Clegg’s performance reminded me of a character in Salman Rushdie’s Satanic Verses. He lacks the necessary moral refinement to fully appreciate the true sense of tragedy, and, for that reason, does not understand the concept of shame. His act of trying to put to people in staggeringly simplistic manner (with a smug smirk draped across his face as a gaudy curtain) that Tories and Labour were extremes in their policies and his despicable party offered the reasonable middle way worked five years ago when nobody really knew much about him and he was—prior to elections—an outsider, for all practical purposes. If there is one thing the British public have cottoned onto during the five years of the coalition rule, it is what a shyster Clegg is. His charade of appearing reasonable was never going to work the second time round; and it did not work. That didn’t stop him from preachifying. (To avert the danger of having a cardiac arrest from indignation and incredulity, as the man spoke with the smoothness of a con-artist, I had to walk out of the room from time to time.) Clegg bleated about giving parity to mental health, on par with physical health. For five years the Lib Dems sat in the same government as Cameron’s as Cameron carried out a demolition job on the NHS, leave alone mental health, and did sod-all; and now he is inviting people to put their faith in him because he is going to treat mental health on par with physical health. Clegg is also going to discover 8 billion pounds that NHS apparently needs in the next three years unless we are prepared to go to India on health tourism (what would Farage think of it?). As they say, you can fool some of the people all of the time, you can fool all of the people some of the time, but you can’t fool all of the people all of the time. The man, to paraphrase Nabokov, is an elephantine tic, a king-size botfly, a macro-worm.
Finally, Ed Miliband. Poor Ed.
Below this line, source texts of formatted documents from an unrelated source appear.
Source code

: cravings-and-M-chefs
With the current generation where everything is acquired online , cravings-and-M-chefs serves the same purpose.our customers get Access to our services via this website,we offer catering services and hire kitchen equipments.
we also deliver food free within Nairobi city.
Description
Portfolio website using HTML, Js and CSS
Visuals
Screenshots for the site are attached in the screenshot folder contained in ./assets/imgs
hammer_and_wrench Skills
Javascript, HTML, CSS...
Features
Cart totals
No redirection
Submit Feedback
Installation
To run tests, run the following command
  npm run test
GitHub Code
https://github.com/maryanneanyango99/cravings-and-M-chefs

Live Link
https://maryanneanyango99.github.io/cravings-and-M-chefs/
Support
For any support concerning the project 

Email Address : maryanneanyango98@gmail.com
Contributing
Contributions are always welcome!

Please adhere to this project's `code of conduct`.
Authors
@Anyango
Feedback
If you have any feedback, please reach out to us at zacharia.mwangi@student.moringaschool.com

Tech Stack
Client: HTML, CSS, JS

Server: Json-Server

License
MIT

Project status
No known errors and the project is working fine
Where does one start? The man has the personality of a dishwasher. He also has a natural aptitude for making people bleed tears of boredom (the man can give you an eye-witness account of the crucifixion and still put you to sleep), matched equally by his predilection for pulling (inadvertently one hopes) funny faces when in public. And the voice! Again, it is not his fault—none of this is; this was the hand he was dealt with—but can’t he, like, get his sinuses checked by an ENT specialist? (Perhaps he has booked an appointment, but, thanks to Cameron's destruction of the NHS, the appointment is not until 2017.) As you watched Ed trying to mouth (like Cameron) his scripted answers (but far less convincingly than the Teflon David) it was a bit like watching a lion tamer put his head into the open jaw of a lion. You admired his courage but were also desirous of witnessing a calamity. Unconvincing does not even come close to describing Ed Miliband. He was not as revolting as Farage (very difficult, as we have seen), or as smug as Clegg, or as mendacious as Cameron, or as whiny as the Plaid Cymru woman (but as boring as Natalie Bennett). Trouble was: he was nothing. Based on his performance in the live debate the man would struggle to get a job as a classroom assistant in a failing primary school, let alone Britain’s prime-minister.